Accueil → Analyse → Culture → Don Quichotte et le siècle d’or espagnol
La capacité de décision de type espagnol ne se retrouve pas que chez les conquistadors : elle forme également l’arrière-plan de l’art en général, notamment religieux. Les figures de mystiques jetant leur vie, la propulsant dans la dévotion, pour Dieu, dans une rencontre de raideur et de mobilité, sont incontournables du siècle d’or.
La grande référence ici, c’est Francisco de Zurbarán (1598–1664). On comprend tout de suite sa démarche avec Le Martyre de saint Sérapion, de 1628. On parle ici d’un Anglais qui a participé à une croisade, puis est venu se battre aux côtés des Espagnols lors de la Reconquista.
Il rejoignit ensuite comme religieux l’ordre de la Merci et fut affreusement supplicié, éviscéré notamment, par l’empire ottoman à Alger. Il s’était proposé en otage, dans l’attente du paiement de rançons pour racheter les prisonniers espagnols.
L’oeuvre est expressive, évocatrice à un travers une fort contraste, tout en restant d’une grande sobriété. On retrouve la raideur et la mobilité espagnoles.

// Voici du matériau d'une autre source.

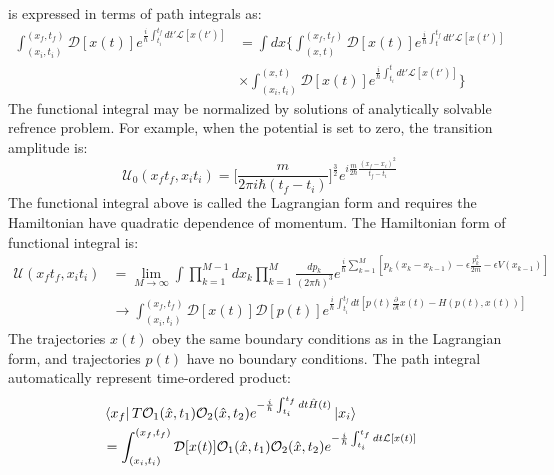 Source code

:\documentclass[12pt]{article}
\begin{document}
is expressed in terms of path integrals as:
\begin{equation*}
    \begin{split}
        \int_{(x_i,t_i)}^{(x_f,t_f)}\mathcal{D}[x(t)]e^{\frac{i}{\hbar}
        \int_{t_i}^{t_f}dt'\mathcal{L}[x(t')]}&=\int dx\Big\{\int_{(x,t)}^{(x_f,t_f)}
        \mathcal{D}[x(t)]e^{\frac{i}{\hbar}\int_{t}^{t_f}dt'\mathcal{L}[x(t')]}\\
        &\times\int_{(x_i,t_i)}^{(x,t)}\mathcal{D}[x(t)]e^{\frac{i}{\hbar}
        \int_{t_i}^{t}dt'\mathcal{L}[x(t')]}\Big\}
    \end{split}
\end{equation*}
The functional integral may be normalized by solutions of analytically solvable 
refrence problem. For example, when the potential is set to zero, the transition 
amplitude is:
\begin{equation*}
    \mathcal{U}_0(x_ft_f,x_it_i)=\bigg[\frac{m}{2\pi i\hbar(t_f-t_i)}\bigg]^\frac{3}{2}
    e^{i\frac{m}{2\hbar}\frac{(x_f-x_i)^2}{t_f-t_i}}
\end{equation*}
The functional integral above is called the Lagrangian form and requires the 
Hamiltonian have quadratic dependence of momentum. The Hamiltonian form of functional 
integral is:
\begin{equation*}
    \begin{split}
        \mathcal{U}(x_ft_f,x_it_i)&=\lim_{M\rightarrow\infty}\int\prod_{k=1}^{M-1}dx_k
        \prod_{k=1}^M\frac{dp_k}{(2\pi\hbar)^3}e^{\frac{i}{\hbar}\sum_{k=1}^M
        [p_k(x_k-x_{k-1})-\epsilon\frac{p^2_k}{2m}-\epsilon V(x_{k-1})]}\\
        &\rightarrow\int_{(x_i,t_i)}^{(x_f,t_f)}\mathcal{D}[x(t)]\mathcal{D}[p(t)]
        e^{\frac{i}{\hbar}\int_{t_i}^{t_f}dt[p(t)\frac{\partial}{\partial t}x(t)
        -H(p(t),x(t))]}
    \end{split}
\end{equation*}
The trajectories $x(t)$ obey the same boundary conditions as in the Lagrangian form, 
and trajectories $p(t)$ have no boundary conditions. The path integral automatically 
represent time-ordered product:
\begin{equation*}
    \begin{split}
        &\bra{x_f}T\mathcal{O}_1(\hat{x},t_1)\mathcal{O}_2(\hat{x},t_2)
        e^{-\frac{i}{\hbar}\int_{t_i}^{t_f}dt\hat{H}(t)}\ket{x_i}\\
        &=\int_{(x_i,t_i)}^{(x_f,t_f)}\mathcal{D}[x(t)]\mathcal{O}_1(\hat{x},t_1)
        \mathcal{O}_2(\hat{x},t_2)
        e^{-\frac{i}{\hbar}\int_{t_i}^{t_f}dt\mathcal{L}[x(t)]}
    \end{split}
\end{equation*}
\end{document}

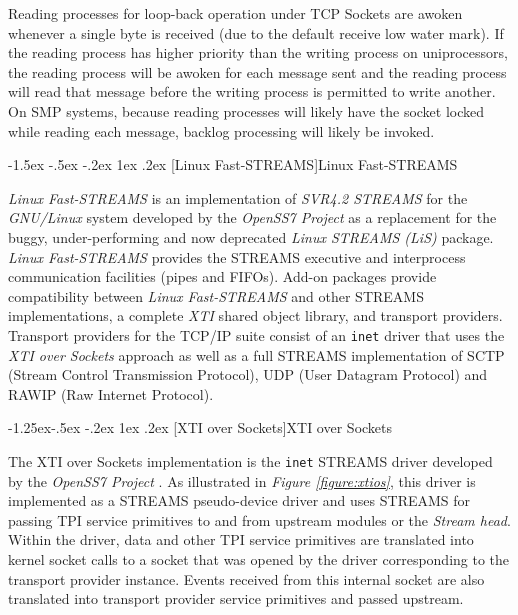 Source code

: \documentclass[letterpaper,final,notitlepage,twocolumn,10pt,twoside]{article}
\makeatletter
\renewcommand\subsection{\@startsection{subsection}{2}{\z@}%
                                     {-1.5ex \@plus -.5ex \@minus -.2ex}%
                                     {1ex \@plus .2ex}%
                                     {\normalfont\normalsize\bfseries}}
\renewcommand\subsubsection{\@startsection{subsubsection}{3}{\z@}%
                                     {-1.25ex\@plus -.5ex \@minus -.2ex}%
                                     {1ex \@plus .2ex}%
                                     {\normalfont\normalsize\bfseries}}
\makeatother
\begin{document}
Reading processes for loop-back operation under TCP Sockets are awoken whenever a single byte is received
(due to the default receive low water mark).  If the reading process has higher priority than the
writing process on uniprocessors, the reading process will be awoken for each message sent and the
reading process will read that message before the writing process is permitted to write another.  On
SMP systems, because reading processes will likely have the socket locked while reading each
message, backlog processing will likely be invoked.

\subsection[Linux Fast-STREAMS]{Linux Fast-STREAMS}

\textsl{Linux Fast-STREAMS} is an implementation of \textsl{SVR4.2 STREAMS} for the
\textsl{GNU/Linux} system developed by the \textsl{OpenSS7 Project} \cite[]{openss7} as a
replacement for the buggy, under-performing and now deprecated \textsl{Linux STREAMS (LiS)} package.
\textsl{Linux Fast-STREAMS} provides the STREAMS executive and interprocess communication facilities
(pipes and FIFOs).  Add-on packages provide compatibility between \textsl{Linux Fast-STREAMS} and
other STREAMS implementations, a complete \textsl{XTI} shared object library, and transport
providers.  Transport providers for the TCP/IP suite consist of an \texttt{inet} driver that uses
the \textit{XTI over Sockets} approach as well as a full STREAMS implementation of SCTP (Stream
Control Transmission Protocol), UDP (User Datagram Protocol) and RAWIP (Raw Internet Protocol).

\subsubsection[XTI over Sockets]{XTI over Sockets}
\label{section:xtios}

The XTI over Sockets implementation is the \texttt{inet} STREAMS driver developed by the
\textsl{OpenSS7 Project} \cite[]{openss7}. As illustrated in \textit{Figure \ref{figure:xtios}},
this driver is implemented as a STREAMS pseudo-device driver and uses STREAMS for passing TPI
service primitives to and from upstream modules or the \textit{Stream head}.  Within the driver,
data and other TPI service primitives are translated into kernel socket calls to a socket that was
opened by the driver corresponding to the transport provider instance.  Events received from this
internal socket are also translated into transport provider service primitives and passed upstream.
\end{document}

Ami de Diego Vélasquez, Francisco de Zurbarán a peint de très nombreuses œuvres religieuses ; il fut également proche du Roi qui lui fit des commandes. Sa renommée fut d’ailleurs rapidement immense. Il faut dire que la dialectique du raide et du mobile est ici particulièrement réussie, au sens où cela donne une dimension flamboyante, qui contraste avec le minimalisme de l’approche générale
Sa représentation de la Vierge enfant en train de dormir est exemplaire de cela. Les traits semblent imparfait chez Francisco de Zurbarán, ce n’est pas la technique qui supporte l’oeuvre. Le réalisme provient d’une opposition entre le raide et le mobile, dans le cadre d’un sens de la mise en scène, toujours sobre, et pourtant à chaque fois les œuvres semblent emplies.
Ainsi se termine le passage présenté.